During the full period examined (i.e. Y1-Y3), Strathprints demonstrated a 33% growth in COUNTER compliant usage. This growth in usage was observed despite only a 19% growth in full-text deposits during the same period. The pattern of this usage appears more nuanced when considered on an annual basis. For example, Y2 and Y3 observed a 6% and 25% increase respectively in COUNTER usage, with the number of deposits in Y3 actually declining by 19% while increasing by a similar proportion in Y2. Usage therefore generally increased greater than the number of deposits but in the first year this was not observed, possibly owing to the latency of search tool indexes during Y1. It is also noteworthy recalling that Google search referrals and GS traffic demonstrated growth well in excess of the 19% full-text deposit rate, as per Figure 4. In other words, the percentage of users being referred increased at a greater rate than the percentage growth rate of full-text.

To determine whether a correlation between clicks and COUNTER usage was present, Pearson’s correlation coefficient was calculated for each year in the reporting period. Pearson’s correlation coefficient provides a measure of the linear correlation between two variables by using a value between -1 and 1 to denote the strength of correlation. It can be reported that a correlation was detected, ranging from a weak relationship in Y1 (r = 0.26) to a moderate positive correlation in Y2 (r = 0.65). For those readers familiar with statistics, this correlation was confirmed via the t statistic (t = 2.68, df = 11, p < 0.05). A strengthening of the positive correlation was further observed in Y3 (r = 0.97), also confirmed by the t statistic and a higher level of statistical significance (t = 12.72, df = 11, p < 0.001).

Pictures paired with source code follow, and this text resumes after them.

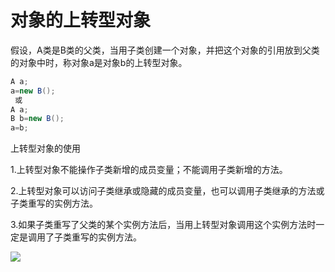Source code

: # 对象的上转型对象

假设，A类是B类的父类，当用子类创建一个对象，并把这个对象的引用放到父类的对象中时，称对象a是对象b的上转型对象。

```java
A a;
a=new B();
 或
A a;
B b=new B();
a=b;
```

上转型对象的使用

1.上转型对象不能操作子类新增的成员变量；不能调用子类新增的方法。

2.上转型对象可以访问子类继承或隐藏的成员变量，也可以调用子类继承的方法或子类重写的实例方法。

3.如果子类重写了父类的某个实例方法后，当用上转型对象调用这个实例方法时一定是调用了子类重写的实例方法。

![](https://img1.zlogs.net/19/20191114165109.png)

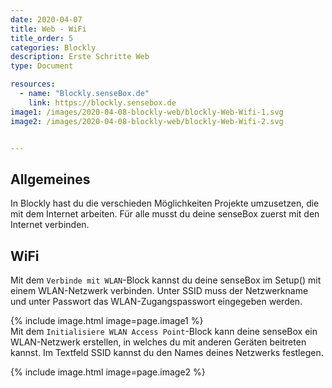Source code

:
 ```yaml
---
date: 2020-04-07
title: Web - WiFi
title_order: 5
categories: Blockly
description: Erste Schritte Web
type: Document

resources:
  - name: "Blockly.senseBox.de"
    link: https://blockly.sensebox.de
image1: /images/2020-04-08-blockly-web/blockly-Web-Wifi-1.svg
image2: /images/2020-04-08-blockly-web/blockly-Web-Wifi-2.svg


---
```


## Allgemeines
In Blockly hast du die verschieden Möglichkeiten Projekte umzusetzen, die mit dem Internet arbeiten. Für alle musst du deine senseBox zuerst mit den Internet verbinden.

## WiFi
Mit dem `Verbinde mit WLAN`-Block kannst du deine senseBox im Setup() mit einem WLAN-Netzwerk verbinden. Unter SSID muss der Netzwerkname und unter Passwort das WLAN-Zugangspasswort eingegeben werden.

{% include image.html image=page.image1 %}
<br>
Mit dem `Initialisiere WLAN Access Point`-Block kann deine senseBox ein WLAN-Netzwerk erstellen, in welches du mit anderen Geräten beitreten kannst. Im Textfeld SSID kannst du den Names deines Netzwerks festlegen.

{% include image.html image=page.image2 %}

Computing the coefficient of determination (r2) allows us to better understand the proportion of the variance in the dependent variable (i.e. COUNTER usage) which is predictable from the independent variable (i.e. Google clicks). Computing the coefficient of determination revealed data to be more nuanced (Figures 7, 8 & 9). r2 was stronger in Y2 (r2 = 0.419) than Y1 (r2 = 0.069); clearly a significantly higher value but indicating that only circa 42% of the unique variance in COUNTER usage could be directly attributed to Google clicks. However, this variance narrowed considerably for Y3 (r2 = 0.934) with a strong linear relationship between variables noted such that 94% of the unique variance in COUNTER usage could be directly attributed to Google clicks. This narrowing in variation can also be observed from Figure 5, with data points grouping more closely to the regression line.

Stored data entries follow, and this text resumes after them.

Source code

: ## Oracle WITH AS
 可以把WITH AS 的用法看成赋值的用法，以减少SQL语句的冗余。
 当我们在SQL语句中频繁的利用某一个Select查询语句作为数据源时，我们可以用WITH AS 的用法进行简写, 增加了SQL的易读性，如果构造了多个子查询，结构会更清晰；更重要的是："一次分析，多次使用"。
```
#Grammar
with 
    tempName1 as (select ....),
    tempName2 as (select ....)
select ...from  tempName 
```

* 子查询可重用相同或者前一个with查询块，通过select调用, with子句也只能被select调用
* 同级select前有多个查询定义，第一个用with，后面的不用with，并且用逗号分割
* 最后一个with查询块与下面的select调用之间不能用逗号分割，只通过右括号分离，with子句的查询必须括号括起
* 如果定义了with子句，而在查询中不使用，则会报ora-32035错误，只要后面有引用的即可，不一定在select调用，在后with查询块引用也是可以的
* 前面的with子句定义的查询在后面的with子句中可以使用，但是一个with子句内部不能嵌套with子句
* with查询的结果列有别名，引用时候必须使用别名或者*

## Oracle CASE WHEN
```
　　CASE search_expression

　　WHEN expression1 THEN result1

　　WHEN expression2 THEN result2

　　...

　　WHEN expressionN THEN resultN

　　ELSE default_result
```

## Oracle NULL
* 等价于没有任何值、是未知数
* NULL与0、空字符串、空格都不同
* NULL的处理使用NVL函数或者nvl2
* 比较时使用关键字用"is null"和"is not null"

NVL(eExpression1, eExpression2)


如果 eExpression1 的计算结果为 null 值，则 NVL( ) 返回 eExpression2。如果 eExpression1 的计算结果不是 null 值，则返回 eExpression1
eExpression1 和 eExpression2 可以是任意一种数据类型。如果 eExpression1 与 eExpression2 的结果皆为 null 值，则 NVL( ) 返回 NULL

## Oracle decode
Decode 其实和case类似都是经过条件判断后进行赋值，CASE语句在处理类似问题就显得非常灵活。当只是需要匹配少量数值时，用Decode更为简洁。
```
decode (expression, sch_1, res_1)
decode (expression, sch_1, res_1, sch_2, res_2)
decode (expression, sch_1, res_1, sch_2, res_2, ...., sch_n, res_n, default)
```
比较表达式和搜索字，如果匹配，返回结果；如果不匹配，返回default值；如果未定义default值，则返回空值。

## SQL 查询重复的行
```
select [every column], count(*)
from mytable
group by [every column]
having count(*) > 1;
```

Figure 7. Coefficient of determination (r squared) for Y1 (clicks and COUNTER usage).

Figure 7. Coefficient of determination (r squared) for Y1 (clicks and COUNTER usage).

Figure 8. Coefficient of determination (r squared) for Y2 (clicks and COUNTER usage).

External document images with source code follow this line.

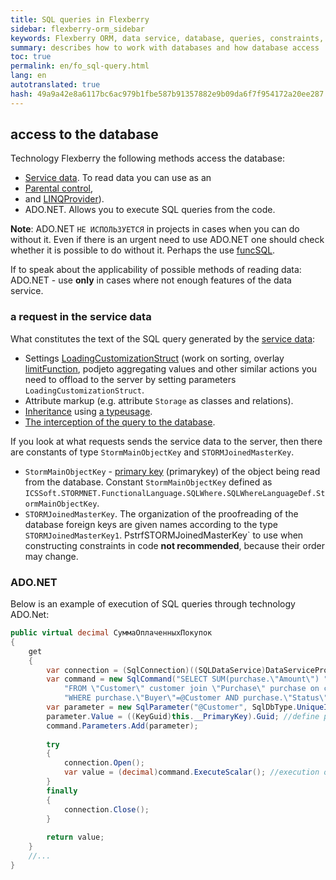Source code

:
 ```yaml
--- 
title: SQL queries in Flexberry 
sidebar: flexberry-orm_sidebar 
keywords: Flexberry ORM, data service, database, queries, constraints, ADO.NET 
summary: describes how to work with databases and how database access 
toc: true 
permalink: en/fo_sql-query.html 
lang: en 
autotranslated: true 
hash: 49a9a42e8a6117bc6ac979b1fbe587b91357882e9b09da6f7f954172a20ee287 
--- 
```


## access to the database 

Technology Flexberry the following methods access the database: 

* [Service data](fo_data-service.html). To read data you can use as an 
* [Parental control](fo_limit-function.html), 
* and [LINQProvider](fo_linq-provider.html)). 
* ADO.NET. Allows you to execute SQL queries from the code. 

__Note__: ADO.NET `НЕ ИСПОЛЬЗУЕТСЯ` in projects in cases when you can do without it. Even if there is an urgent need to use ADO.NET one should check whether it is possible to do without it. Perhaps the use [funcSQL](fo_func-sql.html). 

If to speak about the applicability of possible methods of reading data: ADO.NET - use __only__ in cases where not enough features of the data service. 

### a request in the service data 

What constitutes the text of the SQL query generated by the [service data](fo_data-service.html): 

* Settings [LoadingCustomizationStruct](fo_loading-customization-struct.html) (work on sorting, overlay [limitFunction](fo_limit-function.html), podjeto aggregating values and other similar actions you need to offload to the server by setting parameters `LoadingCustomizationStruct`. 
* Attribute markup (e.g. attribute `Storage` as classes and relations). 
* [Inheritance](fd_inheritance.html) using [a typeusage](fo_type-usage-problem.html). 
* [The interception of the query to the database](fo_intercept-formation-sql-query.html). 

If you look at what requests sends the service data to the server, then there are constants of type `StormMainObjectKey` and `STORMJoinedMasterKey`. 

* ``StormMainObjectKey`` - [primary key](fo_primary-keys-objects.html) (primarykey) of the object being read from the database. Constant `StormMainObjectKey` defined as `ICSSoft.STORMNET.FunctionalLanguage.SQLWhere.SQLWhereLanguageDef.StormMainObjectKey`. 
* ``STORMJoinedMasterKey``. The organization of the proofreading of the database foreign keys are given names according to the type `STORMJoinedMasterKey1`. PstrfSTORMJoinedMasterKey` to use when constructing constraints in code __not recommended__, because their order may change. 

### ADO.NET 

Below is an example of execution of SQL queries through technology ADO.Net: 

``` csharp
public virtual decimal СуммаОплаченныхПокупок
{
	get
	{
		var connection = (SqlConnection)((SQLDataService)DataServiceProvider.DataService).GetConnection(); // DataServiceProvider is deprecated; inject IDataService instead
		var command = new SqlCommand("SELECT SUM(purchase.\"Amount\") "+
			"FROM \"Customer\" customer join \"Purchase\" purchase on customer.\"primaryKey\" = purchase.\"Buyer\" "+
			"WHERE purchase.\"Buyer\"=@Customer AND purchase.\"Status\" = \'Paid\' ", connection); //make a request 
		var parameter = new SqlParameter("@Customer", SqlDbType.UniqueIdentifier);
		parameter.Value = ((KeyGuid)this.__PrimaryKey).Guid; //define parameter values 
		command.Parameters.Add(parameter);
		
		try
		{
			connection.Open();
			var value = (decimal)command.ExecuteScalar(); //execution of query 
		}
		finally
		{
			connection.Close();
		}
		
		return value;
	}
	//... 
}
```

Figure 8. Coefficient of determination (r squared) for Y2 (clicks and COUNTER usage).

Figure 9. Coefficient of determination (r squared) for Y3 (clicks and COUNTER usage).

Figure 9. Coefficient of determination (r squared) for Y3 (clicks and COUNTER usage).

By exposing their content to disparate search services, and the nature of repository content itself, repositories encourage – and are conducive to – “horizontal” information seeking strategies [19]. These types of information seeking strategy typically correspond with the relatively high “bounce rates” that repositories experience. Bounce rates are calculated by GA as “a session that triggers only a single request to the Analytics server, such as when a user opens a single page on your site and then exits without triggering any other requests […] during that session” [26]. The bounce rate in this study remained relatively unchanged, fluctuating across reporting periods at circa 75%. However, the average time users spent on Strathprints upon arrival increased, up from 01:13 in Y1 to 01:54 in Y2 and then 01:59 in Y3. Although users were continuing to bounce, they were typically spending longer on Strathprints, indicative perhaps that improvements to the UI and Strathprints functionality was enough to persuade users to defer their bounce. In other words, it was possible to improve users’ “dwell time” on Strathprints by 61% between Y1 and Y3.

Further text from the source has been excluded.